[What you are asked to do]:
What you give back from the listing below should be an exact copy of the lines from the one with "Each basis vector" down to the one with "La proporción poblacional", and it should contain no pictures.

+++ Supplied information +++

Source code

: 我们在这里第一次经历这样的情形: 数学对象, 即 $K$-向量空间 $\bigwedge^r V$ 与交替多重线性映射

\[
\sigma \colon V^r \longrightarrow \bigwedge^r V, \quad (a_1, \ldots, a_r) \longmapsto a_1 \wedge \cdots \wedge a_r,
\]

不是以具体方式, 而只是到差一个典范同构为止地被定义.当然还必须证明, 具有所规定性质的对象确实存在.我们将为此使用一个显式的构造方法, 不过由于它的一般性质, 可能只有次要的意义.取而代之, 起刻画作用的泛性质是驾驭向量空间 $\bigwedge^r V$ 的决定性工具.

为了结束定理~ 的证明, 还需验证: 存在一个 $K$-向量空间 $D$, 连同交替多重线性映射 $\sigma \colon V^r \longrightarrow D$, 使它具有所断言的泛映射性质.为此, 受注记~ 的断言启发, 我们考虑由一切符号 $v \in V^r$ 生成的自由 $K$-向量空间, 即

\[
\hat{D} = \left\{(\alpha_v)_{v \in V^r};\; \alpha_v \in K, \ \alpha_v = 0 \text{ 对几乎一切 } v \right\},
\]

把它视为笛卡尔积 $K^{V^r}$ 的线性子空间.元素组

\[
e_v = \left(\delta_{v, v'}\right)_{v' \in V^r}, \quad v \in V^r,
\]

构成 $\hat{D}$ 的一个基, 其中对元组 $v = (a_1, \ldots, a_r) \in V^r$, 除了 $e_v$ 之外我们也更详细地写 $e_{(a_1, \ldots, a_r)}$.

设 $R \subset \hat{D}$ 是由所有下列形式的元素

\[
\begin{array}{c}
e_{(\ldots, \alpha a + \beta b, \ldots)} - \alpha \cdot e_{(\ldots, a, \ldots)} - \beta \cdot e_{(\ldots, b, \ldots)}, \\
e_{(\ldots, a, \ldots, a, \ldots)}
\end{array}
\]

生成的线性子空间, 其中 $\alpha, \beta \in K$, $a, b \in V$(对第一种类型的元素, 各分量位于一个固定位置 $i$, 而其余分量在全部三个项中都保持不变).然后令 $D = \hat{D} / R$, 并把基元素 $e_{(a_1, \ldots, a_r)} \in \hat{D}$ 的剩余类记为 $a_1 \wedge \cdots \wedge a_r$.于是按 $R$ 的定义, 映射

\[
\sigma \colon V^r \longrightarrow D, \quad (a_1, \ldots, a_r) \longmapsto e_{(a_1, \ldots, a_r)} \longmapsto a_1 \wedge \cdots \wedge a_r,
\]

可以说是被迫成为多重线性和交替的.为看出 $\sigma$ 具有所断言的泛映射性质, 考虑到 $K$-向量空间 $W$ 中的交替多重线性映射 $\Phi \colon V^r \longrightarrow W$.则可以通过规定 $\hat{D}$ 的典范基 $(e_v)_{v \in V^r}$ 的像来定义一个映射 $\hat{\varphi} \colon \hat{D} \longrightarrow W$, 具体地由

+++
+++ Supplied information +++

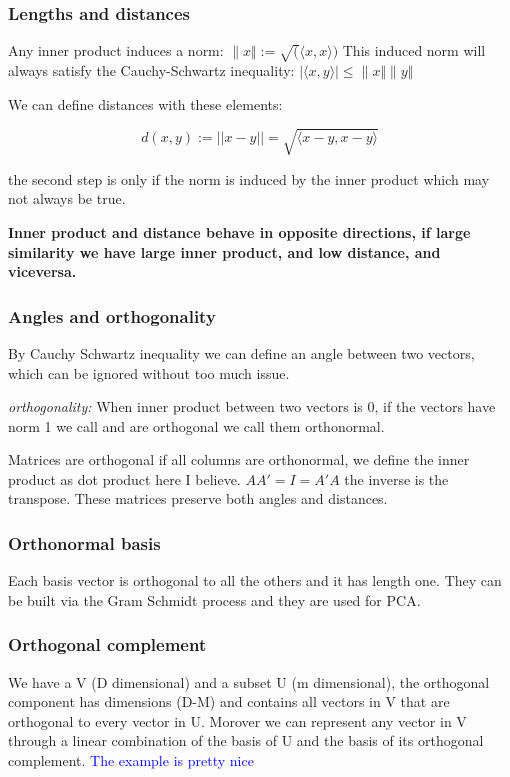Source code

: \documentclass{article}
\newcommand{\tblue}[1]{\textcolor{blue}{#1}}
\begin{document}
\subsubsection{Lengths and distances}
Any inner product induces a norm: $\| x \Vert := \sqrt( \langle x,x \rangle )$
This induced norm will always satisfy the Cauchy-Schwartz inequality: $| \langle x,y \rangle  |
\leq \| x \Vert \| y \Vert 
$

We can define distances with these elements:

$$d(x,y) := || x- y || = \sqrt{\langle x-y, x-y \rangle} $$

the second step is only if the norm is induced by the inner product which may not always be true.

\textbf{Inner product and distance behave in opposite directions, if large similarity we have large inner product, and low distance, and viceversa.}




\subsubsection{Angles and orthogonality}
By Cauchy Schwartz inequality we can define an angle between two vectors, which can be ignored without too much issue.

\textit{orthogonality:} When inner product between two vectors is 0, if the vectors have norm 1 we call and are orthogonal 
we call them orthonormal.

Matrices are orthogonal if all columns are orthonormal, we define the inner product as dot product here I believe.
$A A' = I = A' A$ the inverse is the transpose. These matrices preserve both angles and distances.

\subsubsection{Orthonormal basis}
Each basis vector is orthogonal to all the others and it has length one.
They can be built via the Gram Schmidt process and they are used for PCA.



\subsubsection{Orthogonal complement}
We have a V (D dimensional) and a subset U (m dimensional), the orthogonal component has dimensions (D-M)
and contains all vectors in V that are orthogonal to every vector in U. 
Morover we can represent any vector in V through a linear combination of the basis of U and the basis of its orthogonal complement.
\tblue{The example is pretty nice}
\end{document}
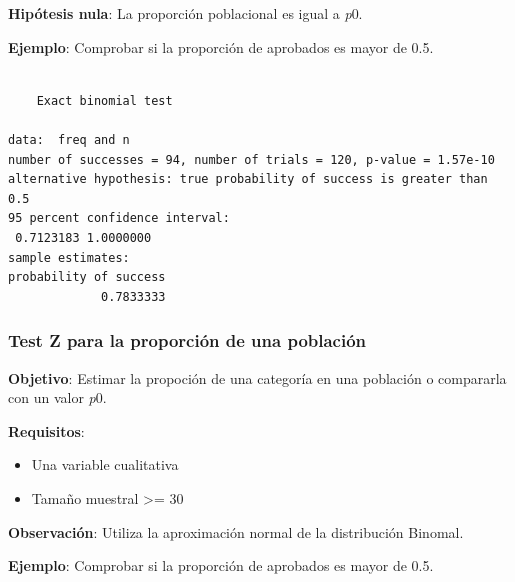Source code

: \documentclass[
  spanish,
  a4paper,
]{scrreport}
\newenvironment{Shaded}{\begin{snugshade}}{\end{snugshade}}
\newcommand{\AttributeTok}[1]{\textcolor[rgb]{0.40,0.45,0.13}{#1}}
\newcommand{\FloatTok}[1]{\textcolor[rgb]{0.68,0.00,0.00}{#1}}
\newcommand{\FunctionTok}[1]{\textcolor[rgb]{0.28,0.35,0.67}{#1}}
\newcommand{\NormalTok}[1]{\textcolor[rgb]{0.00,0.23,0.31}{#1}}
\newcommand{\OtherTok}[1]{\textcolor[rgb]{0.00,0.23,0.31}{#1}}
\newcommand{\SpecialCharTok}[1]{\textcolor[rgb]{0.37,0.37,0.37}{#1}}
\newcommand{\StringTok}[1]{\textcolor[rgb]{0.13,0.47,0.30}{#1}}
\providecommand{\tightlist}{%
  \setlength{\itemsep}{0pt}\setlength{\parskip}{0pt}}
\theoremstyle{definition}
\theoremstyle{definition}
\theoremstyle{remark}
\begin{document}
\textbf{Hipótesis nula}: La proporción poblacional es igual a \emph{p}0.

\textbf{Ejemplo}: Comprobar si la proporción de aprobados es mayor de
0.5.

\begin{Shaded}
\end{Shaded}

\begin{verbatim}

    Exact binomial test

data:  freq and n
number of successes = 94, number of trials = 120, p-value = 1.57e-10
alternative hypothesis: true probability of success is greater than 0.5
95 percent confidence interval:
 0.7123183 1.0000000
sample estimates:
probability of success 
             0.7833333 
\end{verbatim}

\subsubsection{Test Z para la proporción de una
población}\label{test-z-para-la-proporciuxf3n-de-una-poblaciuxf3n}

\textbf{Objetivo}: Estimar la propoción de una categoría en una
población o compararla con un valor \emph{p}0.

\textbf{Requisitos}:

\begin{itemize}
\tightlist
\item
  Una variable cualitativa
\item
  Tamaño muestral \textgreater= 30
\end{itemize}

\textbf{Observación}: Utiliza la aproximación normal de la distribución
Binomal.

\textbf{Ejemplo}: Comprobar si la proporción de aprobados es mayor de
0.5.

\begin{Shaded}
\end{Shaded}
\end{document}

+++
+++ Supplied information +++

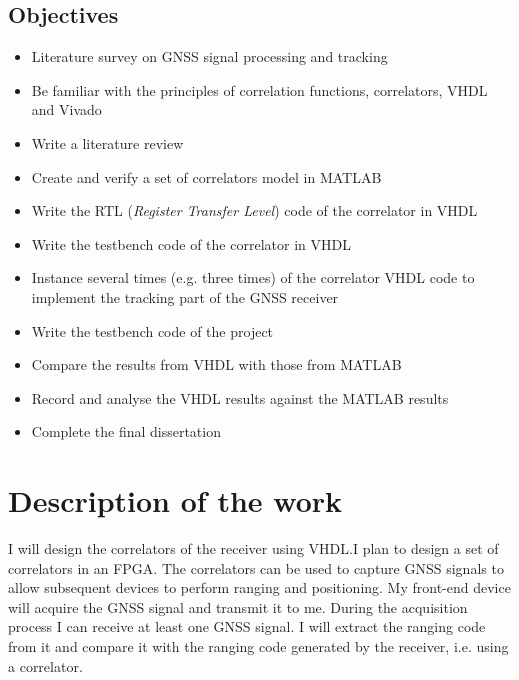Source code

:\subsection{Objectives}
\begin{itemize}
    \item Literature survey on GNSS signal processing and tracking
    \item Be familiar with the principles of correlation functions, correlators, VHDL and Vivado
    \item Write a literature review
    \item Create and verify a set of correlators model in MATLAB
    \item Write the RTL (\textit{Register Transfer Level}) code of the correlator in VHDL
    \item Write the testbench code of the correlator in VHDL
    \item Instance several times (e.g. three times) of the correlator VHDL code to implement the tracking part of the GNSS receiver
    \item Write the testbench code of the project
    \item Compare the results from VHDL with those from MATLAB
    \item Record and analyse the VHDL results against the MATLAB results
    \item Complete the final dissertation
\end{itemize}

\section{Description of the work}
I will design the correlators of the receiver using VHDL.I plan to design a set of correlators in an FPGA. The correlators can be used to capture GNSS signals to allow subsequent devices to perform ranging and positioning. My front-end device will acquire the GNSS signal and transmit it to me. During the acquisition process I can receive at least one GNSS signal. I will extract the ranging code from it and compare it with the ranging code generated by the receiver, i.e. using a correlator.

+++

[Your response]:
Each basis vector is orthogonal to all the others and it has length one.
They can be built via the Gram Schmidt process and they are used for PCA.



\subsubsection{Orthogonal complement}
We have a V (D dimensional) and a subset U (m dimensional), the orthogonal component has dimensions (D-M)
and contains all vectors in V that are orthogonal to every vector in U. 
Morover we can represent any vector in V through a linear combination of the basis of U and the basis of its orthogonal complement.
\tblue{The example is pretty nice}
\end{document}
Source code

: \documentclass[
  spanish,
  a4paper,
]{scrreport}
\newenvironment{Shaded}{\begin{snugshade}}{\end{snugshade}}
\newcommand{\AttributeTok}[1]{\textcolor[rgb]{0.40,0.45,0.13}{#1}}
\newcommand{\FloatTok}[1]{\textcolor[rgb]{0.68,0.00,0.00}{#1}}
\newcommand{\FunctionTok}[1]{\textcolor[rgb]{0.28,0.35,0.67}{#1}}
\newcommand{\NormalTok}[1]{\textcolor[rgb]{0.00,0.23,0.31}{#1}}
\newcommand{\OtherTok}[1]{\textcolor[rgb]{0.00,0.23,0.31}{#1}}
\newcommand{\SpecialCharTok}[1]{\textcolor[rgb]{0.37,0.37,0.37}{#1}}
\newcommand{\StringTok}[1]{\textcolor[rgb]{0.13,0.47,0.30}{#1}}
\providecommand{\tightlist}{%
  \setlength{\itemsep}{0pt}\setlength{\parskip}{0pt}}
\theoremstyle{definition}
\theoremstyle{definition}
\theoremstyle{remark}
\begin{document}
\textbf{Hipótesis nula}: La proporción poblacional es igual a \emph{p}0.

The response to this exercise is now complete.